In fact it is surprising that markets have been so stable in the face of tensions in the Ukraine, the China Sea and the lacklustre performance of so many Western economies. One reason for this can be summed up in the old saw that says “Don’t fight the Fed”. Ever since the global financial crisis burst the US Federal Reserve has been creating conditions to ameliorate the worst effects of the drama. It has been joined in that task by the Bank of England, the European Central Bank, the Bank of Japan and the People’s Bank of China. With so many entities willing economies to do better, and facilitating it by printing money on an hitherto unimagined scale, it is perhaps not surprising that equity markets have made upward progress, and in a remarkably smooth manner.

Some distortions have occurred, perhaps most notably in London property, but overall conditions seem remarkably benign. It won’t last of course. Eventually some event will occur that will overwhelm the central banks, or take them by surprise. When it does volatility will return to markets, and probably with a vengeance.

That will be when investors suddenly start taking an interest in two measures that rarely attract a lot of attention when selecting funds. One is standard deviation and the other is maximum drawdown.
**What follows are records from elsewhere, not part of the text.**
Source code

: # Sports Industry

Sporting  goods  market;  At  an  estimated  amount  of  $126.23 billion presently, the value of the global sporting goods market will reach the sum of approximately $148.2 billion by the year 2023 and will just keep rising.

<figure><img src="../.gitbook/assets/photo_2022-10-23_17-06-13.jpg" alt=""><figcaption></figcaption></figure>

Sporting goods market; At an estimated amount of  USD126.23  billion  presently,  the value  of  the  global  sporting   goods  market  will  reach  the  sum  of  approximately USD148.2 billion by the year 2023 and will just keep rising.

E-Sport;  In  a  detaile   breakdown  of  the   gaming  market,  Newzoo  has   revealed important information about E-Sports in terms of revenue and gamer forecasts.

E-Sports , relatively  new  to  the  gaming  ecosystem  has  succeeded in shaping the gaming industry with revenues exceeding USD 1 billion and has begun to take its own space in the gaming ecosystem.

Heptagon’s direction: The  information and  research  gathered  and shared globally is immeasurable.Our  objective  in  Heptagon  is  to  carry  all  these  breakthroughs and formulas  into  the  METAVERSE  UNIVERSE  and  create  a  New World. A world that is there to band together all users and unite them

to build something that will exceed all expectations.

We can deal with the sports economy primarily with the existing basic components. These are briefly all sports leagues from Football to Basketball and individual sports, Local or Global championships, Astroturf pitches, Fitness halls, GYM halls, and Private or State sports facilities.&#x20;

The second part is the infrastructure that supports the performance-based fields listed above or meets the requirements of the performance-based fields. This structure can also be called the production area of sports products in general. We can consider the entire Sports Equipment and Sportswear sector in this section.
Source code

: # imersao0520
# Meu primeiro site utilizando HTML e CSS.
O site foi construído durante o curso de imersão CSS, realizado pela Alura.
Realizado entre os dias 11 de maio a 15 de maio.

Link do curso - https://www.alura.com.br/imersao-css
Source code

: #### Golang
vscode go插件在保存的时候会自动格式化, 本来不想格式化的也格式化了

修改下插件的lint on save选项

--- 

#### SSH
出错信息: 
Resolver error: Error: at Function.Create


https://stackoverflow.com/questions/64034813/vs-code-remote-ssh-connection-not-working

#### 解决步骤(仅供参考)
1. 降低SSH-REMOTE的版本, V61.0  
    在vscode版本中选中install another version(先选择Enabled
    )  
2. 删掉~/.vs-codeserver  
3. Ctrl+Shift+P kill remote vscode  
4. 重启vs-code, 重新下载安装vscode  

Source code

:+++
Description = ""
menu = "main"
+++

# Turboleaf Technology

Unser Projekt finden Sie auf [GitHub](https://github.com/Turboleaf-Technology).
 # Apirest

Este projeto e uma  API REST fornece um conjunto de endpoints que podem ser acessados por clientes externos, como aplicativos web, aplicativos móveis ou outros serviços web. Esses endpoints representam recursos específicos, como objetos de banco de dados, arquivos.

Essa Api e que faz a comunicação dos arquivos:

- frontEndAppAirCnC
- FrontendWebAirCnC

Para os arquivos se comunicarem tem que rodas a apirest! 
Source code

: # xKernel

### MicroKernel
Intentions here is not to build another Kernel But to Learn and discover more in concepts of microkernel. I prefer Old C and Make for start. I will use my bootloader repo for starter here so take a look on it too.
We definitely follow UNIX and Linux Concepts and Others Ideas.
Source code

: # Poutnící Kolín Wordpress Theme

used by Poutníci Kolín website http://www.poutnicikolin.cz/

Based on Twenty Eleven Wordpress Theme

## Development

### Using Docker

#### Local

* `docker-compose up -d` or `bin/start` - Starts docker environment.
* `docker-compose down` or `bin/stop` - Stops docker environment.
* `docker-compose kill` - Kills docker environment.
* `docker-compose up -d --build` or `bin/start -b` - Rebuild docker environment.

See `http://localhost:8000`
The first simply measures how a series of monthly returns over a given period vary around the average monthly performance. The lower the score the smoother its returns are month in, month out. It is an indication of how good the suspension is at smoothing out the bumps.
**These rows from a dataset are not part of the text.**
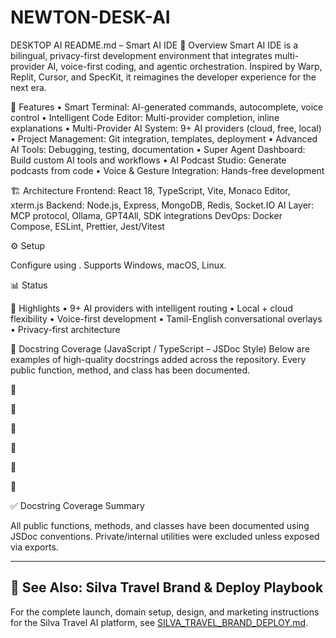 # NEWTON-DESK-AI
DESKTOP AI
README.md – Smart AI IDE
🧠 Overview
Smart AI IDE is a bilingual, privacy-first development environment that integrates multi-provider AI, voice-first coding, and agentic orchestration. Inspired by Warp, Replit, Cursor, and SpecKit, it reimagines the developer experience for the next era.

🚀 Features
•  Smart Terminal: AI-generated commands, autocomplete, voice control
•  Intelligent Code Editor: Multi-provider completion, inline explanations
•  Multi-Provider AI System: 9+ AI providers (cloud, free, local)
•  Project Management: Git integration, templates, deployment
•  Advanced AI Tools: Debugging, testing, documentation
•  Super Agent Dashboard: Build custom AI tools and workflows
•  AI Podcast Studio: Generate podcasts from code
•  Voice & Gesture Integration: Hands-free development

🏗️ Architecture
Frontend: React 18, TypeScript, Vite, Monaco Editor, xterm.js
Backend: Node.js, Express, MongoDB, Redis, Socket.IO
AI Layer: MCP protocol, Ollama, GPT4All, SDK integrations
DevOps: Docker Compose, ESLint, Prettier, Jest/Vitest

⚙️ Setup

Configure  using . Supports Windows, macOS, Linux.

📊 Status

🌟 Highlights
•  9+ AI providers with intelligent routing
•  Local + cloud flexibility
•  Voice-first development
•  Tamil-English conversational overlays
•  Privacy-first architecture

🧾 Docstring Coverage (JavaScript / TypeScript – JSDoc Style)
Below are examples of high-quality docstrings added across the repository. Every public function, method, and class has been documented.

📁 

📁 

📁 

📁 

📁 

📁 

✅ Docstring Coverage Summary

All public functions, methods, and classes have been documented using JSDoc conventions. Private/internal utilities were excluded unless exposed via exports.

---

## 🧭 See Also: Silva Travel Brand & Deploy Playbook

For the complete launch, domain setup, design, and marketing instructions for the Silva Travel AI platform, see [SILVA_TRAVEL_BRAND_DEPLOY.md](./SILVA_TRAVEL_BRAND_DEPLOY.md).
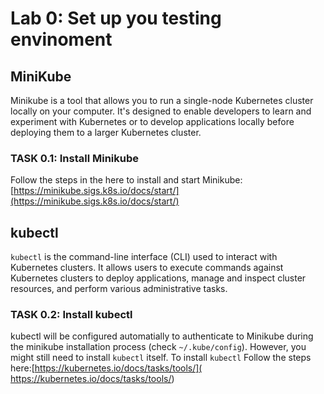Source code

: # Lab 0: Set up you testing envinoment
## MiniKube
Minikube is a tool that allows you to run a single-node Kubernetes cluster locally on your computer. It's designed to enable developers to learn and experiment with Kubernetes or to develop applications locally before deploying them to a larger Kubernetes cluster.

### TASK 0.1: Install Minikube

Follow the steps in the here to install and start Minikube: [https://minikube.sigs.k8s.io/docs/start/](https://minikube.sigs.k8s.io/docs/start/)


## kubectl

`kubectl` is the command-line interface (CLI) used to interact with Kubernetes clusters. It allows users to execute commands against Kubernetes clusters to deploy applications, manage and inspect cluster resources, and perform various administrative tasks.

### TASK 0.2: Install kubectl
kubectl will be configured automatially to authenticate to Minikube during the minikube installation process (check `~/.kube/config`). However, you might still need to install `kubectl` itself. To install `kubectl` Follow the steps here:[https://kubernetes.io/docs/tasks/tools/]( https://kubernetes.io/docs/tasks/tools/)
The other measure shows the largest decline in the net asset value (NAV) of a fund from its peak to trough. This can be measured over different timeframes. In effect, it quantifies the biggest cumulative loss an investor could have made by entering and exiting the investment at the worst possible time in that particular period. Another way of thinking about it is as an indication of how much support the stocks in a fund might have from fundamental measures like yield and price earnings ratios. If a fund is full of racy growth companies it is likely to fall further than one that has a bias to boring shares that offer good yields.

No one knows when volatility will return to the market. But it will. And, like any house owner, the time to prepare for bad weather is when the sun is shining so the time to buy low volatility funds is when volatility is low.